Instructions to follow - Count how many lines in the entries below hold "will". Only the number belongs in the answer.
#### Data ####
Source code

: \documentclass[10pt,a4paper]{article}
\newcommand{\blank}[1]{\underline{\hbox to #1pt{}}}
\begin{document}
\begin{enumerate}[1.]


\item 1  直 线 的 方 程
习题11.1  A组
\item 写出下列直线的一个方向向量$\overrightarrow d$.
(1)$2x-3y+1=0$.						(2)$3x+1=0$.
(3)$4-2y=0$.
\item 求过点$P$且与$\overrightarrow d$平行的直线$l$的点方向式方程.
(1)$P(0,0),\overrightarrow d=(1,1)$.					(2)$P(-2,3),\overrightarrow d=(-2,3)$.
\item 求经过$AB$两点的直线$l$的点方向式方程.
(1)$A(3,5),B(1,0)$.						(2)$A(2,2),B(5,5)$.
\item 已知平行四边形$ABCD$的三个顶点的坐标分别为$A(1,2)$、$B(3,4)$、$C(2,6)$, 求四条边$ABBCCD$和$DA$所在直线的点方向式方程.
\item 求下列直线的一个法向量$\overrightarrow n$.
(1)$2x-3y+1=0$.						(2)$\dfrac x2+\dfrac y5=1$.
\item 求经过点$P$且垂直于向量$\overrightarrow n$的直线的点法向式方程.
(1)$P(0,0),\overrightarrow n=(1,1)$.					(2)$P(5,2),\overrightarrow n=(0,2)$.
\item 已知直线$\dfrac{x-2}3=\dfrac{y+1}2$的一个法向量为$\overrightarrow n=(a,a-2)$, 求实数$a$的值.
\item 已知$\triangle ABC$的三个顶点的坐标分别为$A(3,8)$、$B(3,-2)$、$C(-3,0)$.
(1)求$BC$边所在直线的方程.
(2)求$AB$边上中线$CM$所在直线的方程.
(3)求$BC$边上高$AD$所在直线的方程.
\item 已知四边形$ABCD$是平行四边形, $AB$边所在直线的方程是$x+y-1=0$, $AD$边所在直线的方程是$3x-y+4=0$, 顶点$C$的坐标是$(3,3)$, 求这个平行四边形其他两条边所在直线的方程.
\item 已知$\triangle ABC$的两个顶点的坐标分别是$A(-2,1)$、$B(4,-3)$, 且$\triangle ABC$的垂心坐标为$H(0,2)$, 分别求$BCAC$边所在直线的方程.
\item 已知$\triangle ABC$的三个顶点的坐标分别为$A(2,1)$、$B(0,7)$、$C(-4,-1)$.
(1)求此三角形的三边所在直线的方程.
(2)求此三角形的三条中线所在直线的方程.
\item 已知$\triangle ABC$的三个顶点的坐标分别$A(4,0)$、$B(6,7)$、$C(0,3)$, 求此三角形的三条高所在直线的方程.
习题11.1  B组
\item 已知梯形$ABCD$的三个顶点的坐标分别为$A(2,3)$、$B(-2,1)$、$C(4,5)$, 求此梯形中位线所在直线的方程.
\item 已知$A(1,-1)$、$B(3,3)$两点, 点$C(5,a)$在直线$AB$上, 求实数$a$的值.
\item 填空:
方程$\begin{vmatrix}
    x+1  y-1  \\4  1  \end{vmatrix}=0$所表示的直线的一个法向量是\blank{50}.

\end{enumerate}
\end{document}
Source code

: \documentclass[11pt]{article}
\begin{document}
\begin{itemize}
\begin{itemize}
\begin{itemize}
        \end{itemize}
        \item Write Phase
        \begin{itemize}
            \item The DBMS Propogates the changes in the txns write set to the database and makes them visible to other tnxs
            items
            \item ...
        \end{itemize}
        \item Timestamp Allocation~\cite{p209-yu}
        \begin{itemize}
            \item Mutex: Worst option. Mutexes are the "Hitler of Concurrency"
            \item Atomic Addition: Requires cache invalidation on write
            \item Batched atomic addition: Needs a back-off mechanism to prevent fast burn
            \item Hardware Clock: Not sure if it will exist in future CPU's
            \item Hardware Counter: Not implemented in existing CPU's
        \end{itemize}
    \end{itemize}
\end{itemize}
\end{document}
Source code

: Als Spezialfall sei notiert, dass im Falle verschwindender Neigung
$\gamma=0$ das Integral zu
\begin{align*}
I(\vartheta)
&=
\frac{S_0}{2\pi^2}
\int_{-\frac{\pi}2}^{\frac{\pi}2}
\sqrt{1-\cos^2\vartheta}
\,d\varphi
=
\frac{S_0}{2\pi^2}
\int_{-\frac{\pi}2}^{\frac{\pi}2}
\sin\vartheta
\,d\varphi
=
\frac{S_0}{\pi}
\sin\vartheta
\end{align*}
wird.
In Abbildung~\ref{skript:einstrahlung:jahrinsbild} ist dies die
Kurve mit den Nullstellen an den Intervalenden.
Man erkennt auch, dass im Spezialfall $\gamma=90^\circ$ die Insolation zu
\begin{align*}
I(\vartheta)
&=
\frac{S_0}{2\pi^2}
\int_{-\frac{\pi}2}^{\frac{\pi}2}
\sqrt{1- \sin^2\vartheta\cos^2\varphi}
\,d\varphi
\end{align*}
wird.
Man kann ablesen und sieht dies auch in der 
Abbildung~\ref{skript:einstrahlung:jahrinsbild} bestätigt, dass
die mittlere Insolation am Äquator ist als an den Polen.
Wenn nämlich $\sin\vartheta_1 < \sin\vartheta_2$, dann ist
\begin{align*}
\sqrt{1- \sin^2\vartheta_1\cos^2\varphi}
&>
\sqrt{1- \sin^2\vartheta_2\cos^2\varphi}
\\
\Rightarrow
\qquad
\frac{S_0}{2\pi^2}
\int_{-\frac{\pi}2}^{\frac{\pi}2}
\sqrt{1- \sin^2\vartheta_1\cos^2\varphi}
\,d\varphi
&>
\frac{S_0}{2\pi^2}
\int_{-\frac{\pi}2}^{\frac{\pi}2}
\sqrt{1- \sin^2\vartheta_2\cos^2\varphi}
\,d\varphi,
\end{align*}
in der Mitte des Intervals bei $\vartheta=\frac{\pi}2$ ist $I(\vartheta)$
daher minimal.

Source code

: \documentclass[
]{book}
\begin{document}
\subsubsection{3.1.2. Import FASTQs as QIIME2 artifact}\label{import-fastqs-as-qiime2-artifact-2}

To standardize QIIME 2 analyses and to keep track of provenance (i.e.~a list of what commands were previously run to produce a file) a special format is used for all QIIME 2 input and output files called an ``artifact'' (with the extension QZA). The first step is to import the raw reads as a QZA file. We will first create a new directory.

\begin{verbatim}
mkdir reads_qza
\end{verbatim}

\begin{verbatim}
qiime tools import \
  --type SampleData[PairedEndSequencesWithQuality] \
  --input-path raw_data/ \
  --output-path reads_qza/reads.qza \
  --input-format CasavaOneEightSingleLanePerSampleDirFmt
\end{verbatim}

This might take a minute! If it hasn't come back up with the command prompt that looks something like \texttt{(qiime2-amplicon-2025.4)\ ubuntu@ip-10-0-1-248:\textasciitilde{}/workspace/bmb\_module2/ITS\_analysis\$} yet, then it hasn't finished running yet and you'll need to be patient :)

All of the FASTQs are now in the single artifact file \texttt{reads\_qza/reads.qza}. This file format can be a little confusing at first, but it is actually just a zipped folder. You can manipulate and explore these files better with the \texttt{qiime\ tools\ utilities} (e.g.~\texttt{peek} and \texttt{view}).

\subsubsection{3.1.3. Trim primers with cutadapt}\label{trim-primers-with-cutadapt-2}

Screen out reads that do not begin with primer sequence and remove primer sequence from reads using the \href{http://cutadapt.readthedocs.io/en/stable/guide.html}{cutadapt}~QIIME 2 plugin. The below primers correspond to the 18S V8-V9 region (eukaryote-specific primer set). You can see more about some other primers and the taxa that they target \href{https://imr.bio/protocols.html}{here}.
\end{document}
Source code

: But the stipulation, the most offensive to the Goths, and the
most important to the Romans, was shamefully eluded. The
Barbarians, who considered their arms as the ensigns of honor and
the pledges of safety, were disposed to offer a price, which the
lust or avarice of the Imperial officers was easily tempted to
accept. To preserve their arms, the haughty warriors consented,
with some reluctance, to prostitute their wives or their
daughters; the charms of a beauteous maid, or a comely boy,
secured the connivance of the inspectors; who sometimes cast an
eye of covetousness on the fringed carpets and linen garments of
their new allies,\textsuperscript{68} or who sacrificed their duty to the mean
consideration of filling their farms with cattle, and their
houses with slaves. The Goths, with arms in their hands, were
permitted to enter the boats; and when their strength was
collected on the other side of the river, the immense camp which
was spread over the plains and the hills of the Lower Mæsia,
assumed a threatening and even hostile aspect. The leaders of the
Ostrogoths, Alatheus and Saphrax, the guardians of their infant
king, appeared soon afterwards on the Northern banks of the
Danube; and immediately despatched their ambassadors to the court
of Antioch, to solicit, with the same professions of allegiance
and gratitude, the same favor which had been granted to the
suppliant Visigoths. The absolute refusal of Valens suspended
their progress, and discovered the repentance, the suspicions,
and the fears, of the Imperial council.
####
Written reply - 2